Many people with diabetes have normal levels of insulin in their blood, but the insulin fails to stimulate muscle cells and fat cells in the normal way (type II diabetes). Currently it is believed that there is a breakdown in the mechanism through which insulin signals to the muscle and fat cells.
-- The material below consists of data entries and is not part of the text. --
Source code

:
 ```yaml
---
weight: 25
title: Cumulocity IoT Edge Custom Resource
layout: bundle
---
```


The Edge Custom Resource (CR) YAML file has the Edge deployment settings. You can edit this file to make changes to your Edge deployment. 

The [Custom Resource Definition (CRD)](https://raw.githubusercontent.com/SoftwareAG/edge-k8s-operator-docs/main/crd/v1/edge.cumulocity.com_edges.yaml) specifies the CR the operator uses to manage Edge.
Protein phosphorylation and dephosphorylation are fundamental processes for the regulation of cellular functions. Protein phosphorylation is prominently involved in signal transduction, where extracellular signals are propagated and amplified by a cascade of protein phosphorylation and dephosphorylation. Two of the best characterized signal transduction, where extracellular signals are propagated and amplified by a cascade of protein phosphorylation and dephosphorylation. Two of the best characterized signal transduction pathways involve the c-AMP-dependant protein kinase (PKA) and protein kinase C(PKC). Each pathway uses a different second messenger molecule to activate the protein kinase, which, in turn, phosphorylates specific target molecules.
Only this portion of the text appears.